Selon vous, la loi Pacte est-elle un levier efficace pour amener les entreprises à développer leur responsabilité sociale et environnementale ?
Le vote de la loi Pacte va dans le sens de l'histoire. C'est une avancée positive et un éveil des consciences dans le monde politique et économique. J'observe que de nombreuses entreprises se saisissent du sujet de la raison d'être, ce qui est très encourageant. Cela montre que, parfois, il faut une loi pour que ça bouge. Ceci dit, il faut désormais passer à l'acte. Et là, il faut faire attention car certaines entreprises ont fait des déclarations en assemblée générale et après il n'y a pas de suite.
À Entreprises et Progrès, nous croyons à une raison d'être transformative, c'est-à-dire celle qui change les pratiques. La loi Pacte induit des risques légaux. Cela veut dire que si les mots ne sont pas en accord avec les actes, les entreprises devront répondre. Notamment à leurs clients.
En définitive, la loi Pacte peut aider à responsabiliser les entreprises mais elle est complémentaire à d'autres outils. Je pense au label B-Corp par exemple. Le plus important est que les sociétés progressent dans ce chemin du bien commun, peu importe le moyen qu'elles utilisent.
Les jeunes sont-ils déterminants dans cette transformation ?

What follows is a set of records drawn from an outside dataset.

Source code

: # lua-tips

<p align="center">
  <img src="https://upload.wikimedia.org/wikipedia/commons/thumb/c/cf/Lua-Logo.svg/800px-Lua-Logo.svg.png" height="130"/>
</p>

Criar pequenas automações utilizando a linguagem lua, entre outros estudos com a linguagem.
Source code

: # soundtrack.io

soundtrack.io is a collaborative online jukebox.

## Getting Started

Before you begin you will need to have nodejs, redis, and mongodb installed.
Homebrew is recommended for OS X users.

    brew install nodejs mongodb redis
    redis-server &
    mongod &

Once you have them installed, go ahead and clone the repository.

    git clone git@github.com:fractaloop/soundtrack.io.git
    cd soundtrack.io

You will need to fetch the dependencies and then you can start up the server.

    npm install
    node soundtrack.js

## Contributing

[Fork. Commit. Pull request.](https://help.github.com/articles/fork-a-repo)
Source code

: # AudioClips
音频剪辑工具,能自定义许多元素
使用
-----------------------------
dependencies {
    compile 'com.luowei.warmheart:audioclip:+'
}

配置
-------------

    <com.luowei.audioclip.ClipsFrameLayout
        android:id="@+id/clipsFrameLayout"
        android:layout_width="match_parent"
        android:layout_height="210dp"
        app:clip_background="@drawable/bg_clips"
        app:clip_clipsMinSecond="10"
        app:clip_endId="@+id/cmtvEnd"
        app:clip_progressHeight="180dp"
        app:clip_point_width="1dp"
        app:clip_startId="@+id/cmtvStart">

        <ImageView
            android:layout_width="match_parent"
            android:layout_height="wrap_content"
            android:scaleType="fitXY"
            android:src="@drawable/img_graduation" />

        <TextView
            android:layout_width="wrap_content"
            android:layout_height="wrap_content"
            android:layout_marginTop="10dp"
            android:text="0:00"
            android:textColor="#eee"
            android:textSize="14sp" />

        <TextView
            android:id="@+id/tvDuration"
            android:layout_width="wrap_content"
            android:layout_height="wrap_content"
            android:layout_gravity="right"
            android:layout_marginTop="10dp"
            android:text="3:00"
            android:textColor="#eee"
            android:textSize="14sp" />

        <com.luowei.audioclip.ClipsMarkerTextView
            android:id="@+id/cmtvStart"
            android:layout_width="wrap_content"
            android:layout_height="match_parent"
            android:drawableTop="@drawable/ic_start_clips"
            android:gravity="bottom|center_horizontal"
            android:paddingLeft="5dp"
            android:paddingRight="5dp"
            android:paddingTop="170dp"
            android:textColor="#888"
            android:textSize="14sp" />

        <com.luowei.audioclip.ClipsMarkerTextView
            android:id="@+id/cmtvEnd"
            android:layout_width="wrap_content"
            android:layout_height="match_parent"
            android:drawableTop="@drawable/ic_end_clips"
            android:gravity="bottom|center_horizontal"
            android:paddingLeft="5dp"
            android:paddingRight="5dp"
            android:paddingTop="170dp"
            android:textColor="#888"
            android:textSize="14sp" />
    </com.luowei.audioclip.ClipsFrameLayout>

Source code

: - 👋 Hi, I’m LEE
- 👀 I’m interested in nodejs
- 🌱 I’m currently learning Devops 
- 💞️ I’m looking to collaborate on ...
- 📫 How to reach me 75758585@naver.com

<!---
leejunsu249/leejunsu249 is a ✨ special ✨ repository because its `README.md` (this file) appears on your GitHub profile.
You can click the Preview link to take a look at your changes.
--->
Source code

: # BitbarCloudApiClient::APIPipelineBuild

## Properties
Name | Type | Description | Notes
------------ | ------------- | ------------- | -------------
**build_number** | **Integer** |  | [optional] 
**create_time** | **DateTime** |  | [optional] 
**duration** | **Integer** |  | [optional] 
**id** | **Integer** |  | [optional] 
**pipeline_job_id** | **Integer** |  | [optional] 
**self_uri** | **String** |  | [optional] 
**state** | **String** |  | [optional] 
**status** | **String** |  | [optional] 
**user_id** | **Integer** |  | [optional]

Je pense qu'à terme les jeunes n'iront travailler que dans des sociétés ayant cette conscience et cette démarche. Beaucoup de dirigeants comprennent cet enjeu pour attirer les meilleurs talents. En ce sens, la jeunesse fait bouger les chefs d'entreprise. Il faut que ce mouvement se poursuive. Les universités et écoles ont aussi un rôle à jouer. Elles doivent enseigner autre chose que le libéralisme économique tel que l'a théorisé l'économiste Milton Friedman par exemple. Être conscient, c'est une chose, mais former les jeunes sur l'impact est crucial aussi.
Le green et social washing chez les entreprises est-il révolu ?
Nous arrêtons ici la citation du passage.